Moreover, since the history of using three-phase power supply, the problem of harmonic power has emerged in the 21st century for various reasons including the problem of balance in ultra-high voltage transmission.

Harmonics are caused when devices that use normal frequencies do not use all of the power they consume and instead return some of it to the power lines, which then circulates as power waste and causes various problems.

Problems include destruction of capacitors due to oversaturation of their capacitance as the frequency increases, excessive increase in the capacitance of the neutral wire, uneven motor speed, and noise in various control equipment.

Existing harmonic filters include passive filters, active filters, and image harmonic filters. In a passive filter, a specific frequency and a specific current are set, and that specific frequency and specific current are attenuated. However, if it is less than that specific frequency and current, attenuation is not performed well, and if the current exceeds a certain level, it will overheat and be damaged.

Active filters have the problem that harmonics may be generated if the electronic equipment is faulty because they previously generated an inverse frequency of a specific frequency using electronic equipment to cancel it out, and they are also quite expensive.

The image harmonic filter is an active filter with a zigzag wiring structure, but some of the image harmonics are attenuated (about 50%).

Meanwhile, as a first prior art related to a harmonic filter and transformer, a technology such as Korean Patent Unexamined Publication No. 2014-0032300 (Hybrid transformer for harmonic removal) is disclosed.

The above first prior art relates to a hybrid transformer for harmonic removal, which improves power quality by providing a transformer capable of suppressing the 5th harmonic and other harmonic orders based on the 3rd harmonic, thereby eliminating overheating of a neutral wire and excessive heating of a transformer case due to harmonics, reducing power loss due to harmonic current, thereby increasing efficiency, and ensuring the lifespan of equipment.

The above first prior art is characterized by including secondary and tertiary low-voltage windings (zigzag windings) made of windings having a phase of 180 degrees with respect to the harmonic order occurring in the load, based on the primary high-voltage winding (delta winding) of the transformer.

However, in the case of the above first prior art, many windings such as primary, secondary, and tertiary are required, and strictly speaking, if separate primary side windings are considered, it becomes a 4-winding transformer with 4 windings in total, and accordingly, the size also increases and it is extremely inefficient.

On the other hand, as a second prior art related to a harmonic filter and transformer, a technology such as the inventor's Korean Patent Registration No. 1828831 (power transformer with improved harmonic attenuation and high current phase recovery function) is disclosed.

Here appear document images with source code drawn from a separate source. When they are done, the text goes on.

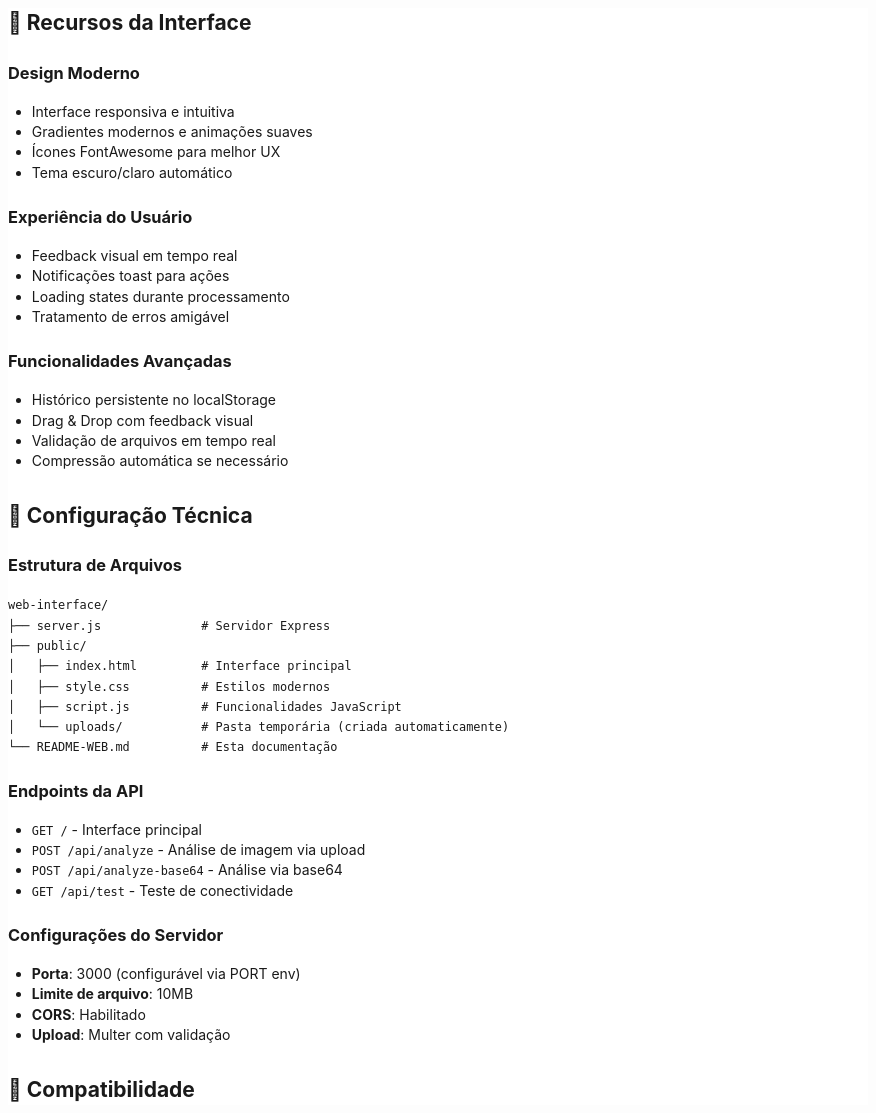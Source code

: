 ## 🎨 Recursos da Interface

### **Design Moderno**
- Interface responsiva e intuitiva
- Gradientes modernos e animações suaves
- Ícones FontAwesome para melhor UX
- Tema escuro/claro automático

### **Experiência do Usuário**
- Feedback visual em tempo real
- Notificações toast para ações
- Loading states durante processamento
- Tratamento de erros amigável

### **Funcionalidades Avançadas**
- Histórico persistente no localStorage
- Drag & Drop com feedback visual
- Validação de arquivos em tempo real
- Compressão automática se necessário

## 🔧 Configuração Técnica

### **Estrutura de Arquivos**
```
web-interface/
├── server.js              # Servidor Express
├── public/
│   ├── index.html         # Interface principal
│   ├── style.css          # Estilos modernos
│   ├── script.js          # Funcionalidades JavaScript
│   └── uploads/           # Pasta temporária (criada automaticamente)
└── README-WEB.md          # Esta documentação
```

### **Endpoints da API**
- `GET /` - Interface principal
- `POST /api/analyze` - Análise de imagem via upload
- `POST /api/analyze-base64` - Análise via base64
- `GET /api/test` - Teste de conectividade

### **Configurações do Servidor**
- **Porta**: 3000 (configurável via PORT env)
- **Limite de arquivo**: 10MB
- **CORS**: Habilitado
- **Upload**: Multer com validação

## 📱 Compatibilidade
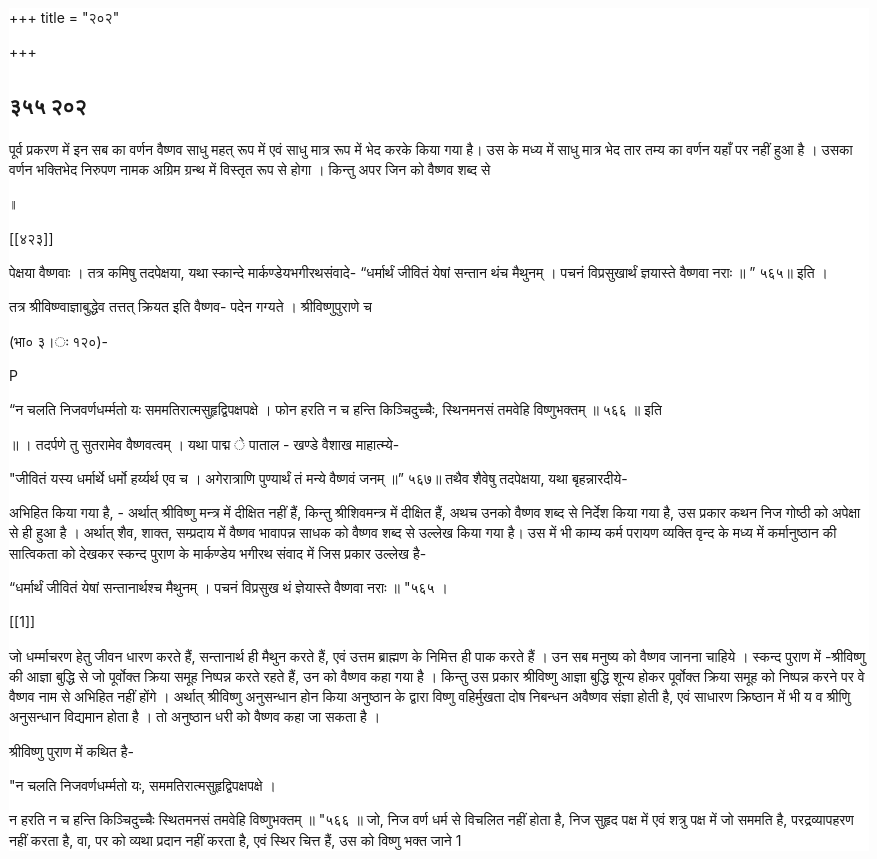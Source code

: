 +++
title = "२०२"

+++


## ३५५ २०२
पूर्व प्रकरण में इन सब का वर्णन वैष्णव साधु महत् रूप में एवं साधु मात्र रूप में भेद करके किया गया है। उस के मध्य में साधु मात्र भेद तार तम्य का वर्णन यहाँ पर नहीं हुआ है । उसका वर्णन भक्तिभेद निरुपण नामक अग्रिम ग्रन्थ में विस्तृत रूप से होगा । किन्तु अपर जिन को वैष्णव शब्द से 



॥ 

[[४२३]]

पेक्षया वैष्णवाः । तत्र कमिषु तदपेक्षया, यथा स्कान्दे मार्कण्डेयभगीरथसंवादे- “धर्मार्थं जीवितं येषां सन्तान थंच मैथुनम् । पचनं विप्रसुखार्थं ज्ञयास्ते वैष्णवा नराः ॥ ” ५६५॥ इति । 

तत्र श्रीविष्ण्वाज्ञाबुद्धेव तत्तत् क्रियत इति वैष्णव- पदेन गग्यते । श्रीविष्णुपुराणे च 

(भा० ३।ः १२०)- 

P 

“न चलति निजवर्णधर्म्मतो यः सममतिरात्मसुहृद्विपक्षपक्षे । फोन हरति न च हन्ति किञ्चिदुच्चैः, स्थिनमनसं तमवेहि विष्णुभक्तम् ॥ ५६६ ॥ इति 

॥ । तदर्पणे तु सुतरामेव वैष्णवत्वम् । यथा पाद्म े पाताल - खण्डे वैशाख माहात्म्ये- 

"जीवितं यस्य धर्मार्थे धर्मो हर्य्यर्थ एव च । अगेरात्राणि पुण्यार्थं तं मन्ये वैष्णवं जनम् ॥” ५६७॥ तथैव शैवेषु तदपेक्षया, यथा बृहन्नारदीये- 

अभिहित किया गया है, - अर्थात् श्रीविष्णु मन्त्र में दीक्षित नहीं हैं, किन्तु श्रीशिवमन्त्र में दीक्षित हैं, अथच उनको वैष्णव शब्द से निर्देश किया गया है, उस प्रकार कथन निज गोष्ठी को अपेक्षा से ही हुआ है । अर्थात् शैव, शाक्त, सम्प्रदाय में वैष्णव भावापन्न साधक को वैष्णव शब्द से उल्लेख किया गया है। उस में भी काम्य कर्म परायण व्यक्ति वृन्द के मध्य में कर्मानुष्ठान की सात्विकता को देखकर स्कन्द पुराण के मार्कण्डेय भगीरथ संवाद में जिस प्रकार उल्लेख है- 

“धर्मार्थं जीवितं येषां सन्तानार्थश्च मैथुनम् । पचनं विप्रसुख थं ज्ञेयास्ते वैष्णवा नराः ॥ "५६५ । 

[[1]]

जो धर्म्माचरण हेतु जीवन धारण करते हैं, सन्तानार्थ ही मैथुन करते हैं, एवं उत्तम ब्राह्मण के निमित्त ही पाक करते हैं । उन सब मनुष्य को वैष्णव जानना चाहिये । स्कन्द पुराण में -श्रीविष्णु की आज्ञा बुद्धि से जो पूर्वोक्त क्रिया समूह निष्पन्न करते रहते हैं, उन को वैष्णव कहा गया है । किन्तु उस प्रकार श्रीविष्णु आज्ञा बुद्धि शून्य होकर पूर्वोक्त क्रिया समूह को निष्पन्न करने पर वे वैष्णव नाम से अभिहित नहीं होंगे । अर्थात् श्रीविष्णु अनुसन्धान होन किया अनुष्ठान के द्वारा विष्णु वहिर्मुखता दोष निबन्धन अवैष्णव संज्ञा होती है, एवं साधारण क्रिष्ठान में भी य व श्रीणुि अनुसन्धान विद्यमान होता है । तो अनुष्ठान धरी को वैष्णव कहा जा सकता है । 

श्रीविष्णु पुराण में कथित है- 

"न चलति निजवर्णधर्म्मतो यः, सममतिरात्मसुहृद्विपक्षपक्षे । 

न हरति न च हन्ति किञ्चिदुच्चैः स्थितमनसं तमवेहि विष्णुभक्तम् ॥ "५६६ ॥ जो, निज वर्ण धर्म से विचलित नहीं होता है, निज सुहृद पक्ष में एवं शत्रु पक्ष में जो सममति है, परद्रव्यापहरण नहीं करता है, वा, पर को व्यथा प्रदान नहीं करता है, एवं स्थिर चित्त हैं, उस को विष्णु भक्त जाने 1 

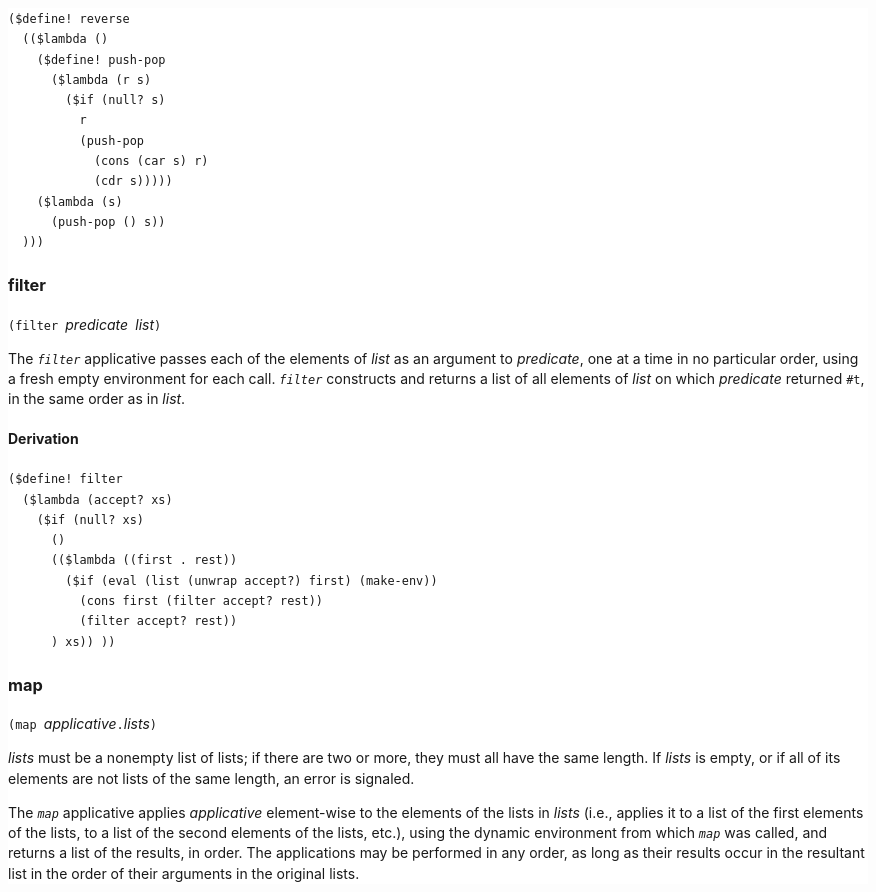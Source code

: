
 ```
($define! reverse
  (($lambda ()
    ($define! push-pop
      ($lambda (r s)
        ($if (null? s)
          r
          (push-pop
            (cons (car s) r)
            (cdr s)))))
    ($lambda (s)
      (push-pop () s))
  )))
```

### filter

`(filter `_predicate_` `_list_`)`

The _`filter`_ applicative passes each of the elements of _list_
as an argument to _predicate_,
one at a time in no particular order,
using a fresh empty environment for each call.
_`filter`_ constructs and returns a list
of all elements of _list_
on which _predicate_ returned `#t`,
in the same order as in _list_.

#### Derivation

```
($define! filter
  ($lambda (accept? xs)
    ($if (null? xs)
      ()
      (($lambda ((first . rest))
        ($if (eval (list (unwrap accept?) first) (make-env))
          (cons first (filter accept? rest))
          (filter accept? rest))
      ) xs)) ))
```

### map

`(map `_applicative_` . `_lists_`)`

_lists_ must be a nonempty list of lists;
if there are two or more,
they must all have the same length.
If _lists_ is empty,
or if all of its elements are not lists of the same length,
an error is signaled.

The _`map`_ applicative applies _applicative_ element-wise
to the elements of the lists in _lists_
(i.e., applies it to a list of the first elements of the lists,
to a list of the second elements of the lists, etc.),
using the dynamic environment from which _`map`_ was called,
and returns a list of the results, in order.
The applications may be performed in any order,
as long as their results occur in the resultant list
in the order of their arguments in the original lists.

The above second conventional technology provides a three-phase electric transformer that can be used as a phase loss recovery device to prevent a phase loss accident in an emergency, and that can minimize the size even at high currents by dispersing the phase current, and further improves power quality by attenuating not only zero harmonics but also 5th and 7th harmonics.

The transformer of the above second prior art is a transformer having a delta-zigzag wiring part connected to a power source system having a three-phase connection for supplying AC power to a load, wherein the delta-zigzag wiring part has a single-winding core having three legs, and a winding of a three-phase transformer and a winding for phase loss recovery are wound for each leg, and the windings of the three-phase transformer are connected in a delta-type connection structure, and a tap at a point divided into three equal parts of the windings for transformer wound for each leg of the phase is connected to one end of a winding for phase loss recovery of an adjacent phase, and the other end of each winding for phase loss recovery is connected to a neutral point, and the number of turns of each of the windings for phase loss recovery is ⅓ of the corresponding one of the windings of the three-phase transformer.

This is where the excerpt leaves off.